1 files changed, 644 insertions, 0 deletions
diff --git a/bindings/python/overview.rst b/bindings/python/overview.rst
new file mode 100644
index 00000000..bbeece4f
--- /dev/null
+++ b/bindings/python/overview.rst
@@ -0,0 +1,644 @@
+.. testsetup:: *
+
+   import serd
+
+========
+Overview
+========
+
+Serd is a lightweight C library for working with RDF data.  This is the
+documentation for its Python bindings, which also serves as a gentle
+introduction to the basics of RDF.
+
+Serd is designed for high-performance or resource-constrained applications, and
+makes it possible to work with very large documents quickly and/or using
+minimal memory.  In particular, it is dramatically faster than `rdflib
+<https://rdflib.readthedocs.io/en/stable/>`_, though it is less fully-featured
+and not pure Python.
+
+Nodes
+=====
+
+Nodes are the basic building blocks of data.  Nodes are essentially strings:
+
+>>> print(serd.uri("http://example.org/something"))

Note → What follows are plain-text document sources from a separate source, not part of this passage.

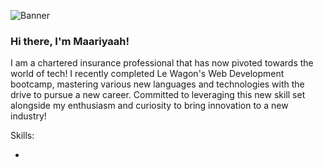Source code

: ![Banner]([link-to-your-image.png](https://github.com/Maariyaah/Maariyaah/blob/main/MaariyaahBanner.png))

### Hi there, I'm Maariyaah!

I am a chartered insurance professional that has now pivoted towards the world of tech! I recently completed Le Wagon's Web Development bootcamp, mastering various new languages and technologies with the drive to pursue a new career. Committed to leveraging this new skill set alongside my enthusiasm and curiosity to bring innovation to a new industry!



Skills:

*

<!--
**Maariyaah/Maariyaah** is a ✨ _special_ ✨ repository because its `README.md` (this file) appears on your GitHub profile.

Here are some ideas to get you started:

- 🔭 I’m currently working on ...
- 🌱 I’m currently learning ...
- 👯 I’m looking to collaborate on ...
- 🤔 I’m looking for help with ...
- 💬 Ask me about ...
- 📫 How to reach me: ...
- 😄 Pronouns: ...
- ⚡ Fun fact: ...
-->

+http://example.org/something
+
+>>> print(serd.string("hello"))
+hello
+
+>>> print(serd.decimal(1234))
+1234.0
+
+>>> len(serd.string("hello"))
+5
+
+However, nodes also have a :meth:`~serd.Node.type`, and optionally either a
+:meth:`~serd.Node.datatype` or :meth:`~serd.Node.language`.
+
+Representation
+--------------
+
+The string content of a node as shown above can be ambiguous.  For example, it
+is impossible to tell a URI from a string literal using only their string
+contents.  The :meth:`~serd.Node.to_syntax` method returns a complete
+representation of a node, in the `Turtle <https://www.w3.org/TR/turtle/>`_
+syntax by default:
+
+>>> print(serd.uri("http://example.org/something").to_syntax())
+<http://example.org/something>
+
+>>> print(serd.string("hello").to_syntax())
+"hello"
+
+>>> print(serd.decimal(1234).to_syntax())
+1234.0
+
+Note that the representation of a node in some syntax *may* be the same as the
+``str()`` contents which are printed, but this is usually not the case.  For
+example, as shown above, URIs and strings are quoted differently in Turtle.
+
+A different syntax can be used by specifying one explicitly:
+
+>>> print(serd.decimal(1234).to_syntax(serd.Syntax.NTRIPLES))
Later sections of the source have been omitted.